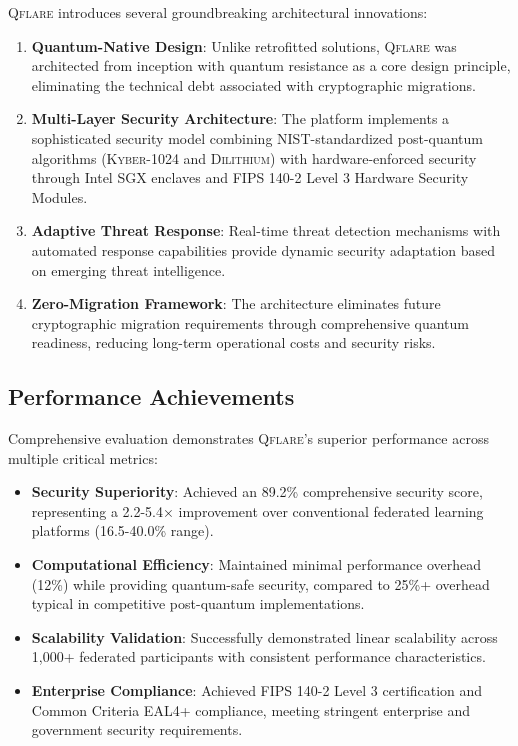\documentclass[12pt,a4paper,twoside]{book}
\newcommand{\qflare}{\textsc{Qflare}}
\newcommand{\kyber}{\textsc{Kyber}}
\newcommand{\dilithium}{\textsc{Dilithium}}
\begin{document}
\qflare{} introduces several groundbreaking architectural innovations:

\begin{enumerate}
\item \textbf{Quantum-Native Design}: Unlike retrofitted solutions, \qflare{} was architected from inception with quantum resistance as a core design principle, eliminating the technical debt associated with cryptographic migrations.

\item \textbf{Multi-Layer Security Architecture}: The platform implements a sophisticated security model combining NIST-standardized post-quantum algorithms (\kyber{}-1024 and \dilithium{}) with hardware-enforced security through Intel SGX enclaves and FIPS 140-2 Level 3 Hardware Security Modules.

\item \textbf{Adaptive Threat Response}: Real-time threat detection mechanisms with automated response capabilities provide dynamic security adaptation based on emerging threat intelligence.

\item \textbf{Zero-Migration Framework}: The architecture eliminates future cryptographic migration requirements through comprehensive quantum readiness, reducing long-term operational costs and security risks.
\end{enumerate}

\subsection{Performance Achievements}

Comprehensive evaluation demonstrates \qflare{}'s superior performance across multiple critical metrics:

\begin{itemize}
\item \textbf{Security Superiority}: Achieved an 89.2\% comprehensive security score, representing a 2.2-5.4× improvement over conventional federated learning platforms (16.5-40.0\% range).

\item \textbf{Computational Efficiency}: Maintained minimal performance overhead (12\%) while providing quantum-safe security, compared to 25\%+ overhead typical in competitive post-quantum implementations.

\item \textbf{Scalability Validation}: Successfully demonstrated linear scalability across 1,000+ federated participants with consistent performance characteristics.

\item \textbf{Enterprise Compliance}: Achieved FIPS 140-2 Level 3 certification and Common Criteria EAL4+ compliance, meeting stringent enterprise and government security requirements.
\end{itemize}
\end{document}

## EXERCISE OBJECTIVE
Keep both end lines and retype everything in the records above from the line containing "Comprehensive evaluation demonstrates" through the line containing "platforms (16.5-40.0\% range).", exactly, with nothing else.

## EXPECTED ANSWER
Comprehensive evaluation demonstrates \qflare{}'s superior performance across multiple critical metrics:

\begin{itemize}
\item \textbf{Security Superiority}: Achieved an 89.2\% comprehensive security score, representing a 2.2-5.4× improvement over conventional federated learning platforms (16.5-40.0\% range).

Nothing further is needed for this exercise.